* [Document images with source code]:

=== Begin Enclosure ===

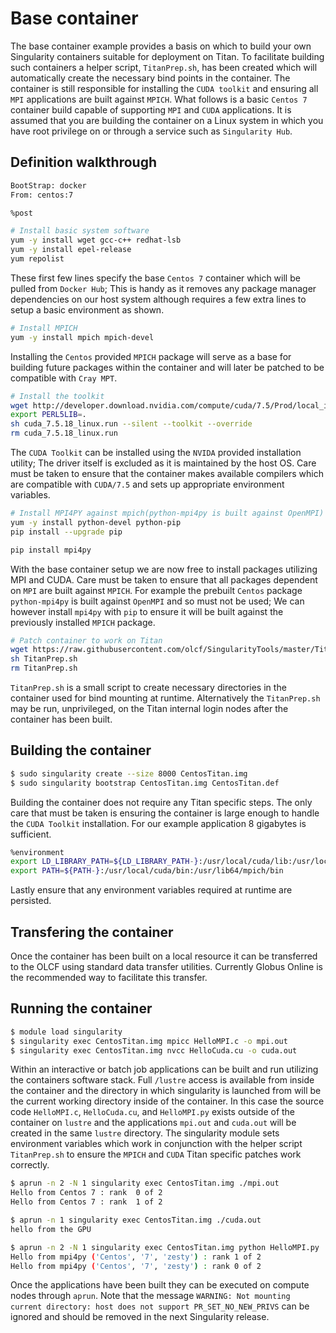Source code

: # Base container
The base container example provides a basis on which to build your own Singularity containers suitable for deployment on Titan. To facilitate building such containers a helper script, `TitanPrep.sh`, has been created which will automatically create the necessary bind points in the container. The container is still responsible for installing the `CUDA toolkit` and ensuring all `MPI` applications are built against `MPICH`. What follows is a basic `Centos 7` container build capable of supporting `MPI` and `CUDA` applications. It is assumed that you are building the container on a Linux system in which you have root privilege on or through a service such as `Singularity Hub`.

## Definition walkthrough
```sh
BootStrap: docker
From: centos:7

%post

# Install basic system software
yum -y install wget gcc-c++ redhat-lsb
yum -y install epel-release
yum repolist
```
These first few lines specify the base `Centos 7` container which will be pulled from `Docker Hub`; This is handy  as it removes any package manager dependencies on our host system although requires a few extra lines to setup a basic environment as shown.

```sh
# Install MPICH
yum -y install mpich mpich-devel
```
Installing the `Centos` provided `MPICH` package will serve as a base for building future packages within the container and will later be patched to be compatible with `Cray MPT`.

```sh
# Install the toolkit
wget http://developer.download.nvidia.com/compute/cuda/7.5/Prod/local_installers/cuda_7.5.18_linux.run
export PERL5LIB=.
sh cuda_7.5.18_linux.run --silent --toolkit --override
rm cuda_7.5.18_linux.run
```
The `CUDA Toolkit` can be installed using the `NVIDA` provided installation utility; The driver itself is excluded as it is maintained by the host OS. Care must be taken to ensure that the container makes available compilers which are compatible with `CUDA/7.5` and sets up appropriate environment variables.

```sh
# Install MPI4PY against mpich(python-mpi4py is built against OpenMPI)
yum -y install python-devel python-pip
pip install --upgrade pip

pip install mpi4py
```
With the base container setup we are now free to install packages utilizing MPI and CUDA. Care must be taken to ensure that all packages dependent on `MPI` are built against `MPICH`. For example the prebuilt `Centos` package `python-mpi4py` is built against `OpenMPI` and so must not be used; We can however install `mpi4py` with `pip` to ensure it will be built against the previously installed `MPICH` package.

```sh
# Patch container to work on Titan
wget https://raw.githubusercontent.com/olcf/SingularityTools/master/Titan/TitanPrep.sh
sh TitanPrep.sh
rm TitanPrep.sh
```
`TitanPrep.sh` is a small script to create necessary directories in the container used for bind mounting at runtime. Alternatively the `TitanPrep.sh` may be run, unprivileged, on the Titan internal login nodes after the container has been built.

## Building the container
```bash
$ sudo singularity create --size 8000 CentosTitan.img
$ sudo singularity bootstrap CentosTitan.img CentosTitan.def
```
Building the container does not require any Titan specific steps. The only care that must be taken is ensuring the container is large enough to handle the `CUDA Toolkit` installation. For our example application 8 gigabytes is sufficient.

```sh
%environment
export LD_LIBRARY_PATH=${LD_LIBRARY_PATH-}:/usr/local/cuda/lib:/usr/local/cuda/lib64
export PATH=${PATH-}:/usr/local/cuda/bin:/usr/lib64/mpich/bin
```

Lastly ensure that any environment variables required at runtime are persisted.

## Transfering the container
Once the container has been built on a local resource it can be transferred to the OLCF using standard data transfer utilities. Currently Globus Online is the recommended way to facilitate this transfer.

## Running the container
```bash
$ module load singularity
$ singularity exec CentosTitan.img mpicc HelloMPI.c -o mpi.out
$ singularity exec CentosTitan.img nvcc HelloCuda.cu -o cuda.out
```
Within an interactive or batch job applications can be built and run utilizing the containers software stack. Full `/lustre` access is available from inside the container and the directory in which singularity is launched from will be the current working directory inside of the container. In this case the source code `HelloMPI.c`, `HelloCuda.cu`, and `HelloMPI.py` exists outside of the container on `lustre` and the applications `mpi.out` and `cuda.out` will be created in the same `lustre` directory. The singularity module sets environment variables which work in conjunction with the helper script `TitanPrep.sh` to ensure the `MPICH` and `CUDA` Titan specific patches work correctly.

```bash
$ aprun -n 2 -N 1 singularity exec CentosTitan.img ./mpi.out
Hello from Centos 7 : rank  0 of 2
Hello from Centos 7 : rank  1 of 2

$ aprun -n 1 singularity exec CentosTitan.img ./cuda.out
hello from the GPU

$ aprun -n 2 -N 1 singularity exec CentosTitan.img python HelloMPI.py 
Hello from mpi4py ('Centos', '7', 'zesty') : rank 1 of 2 
Hello from mpi4py ('Centos', '7', 'zesty') : rank 0 of 2
```
Once the applications have been built they can be executed on compute nodes through `aprun`. Note that the message `WARNING: Not mounting current directory: host does not support PR_SET_NO_NEW_PRIVS` can be ignored and should be removed in the next Singularity release.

=== End Enclosure ===

* [TASK TO COMPLETE]: Return word for word the lines from the beginning of the entries through the line that contains "The base container example", both ends included, but no pictures.

* [EXERCISE RESULT]:
Source code

: # Base container
The base container example provides a basis on which to build your own Singularity containers suitable for deployment on Titan. To facilitate building such containers a helper script, `TitanPrep.sh`, has been created which will automatically create the necessary bind points in the container. The container is still responsible for installing the `CUDA toolkit` and ensuring all `MPI` applications are built against `MPICH`. What follows is a basic `Centos 7` container build capable of supporting `MPI` and `CUDA` applications. It is assumed that you are building the container on a Linux system in which you have root privilege on or through a service such as `Singularity Hub`.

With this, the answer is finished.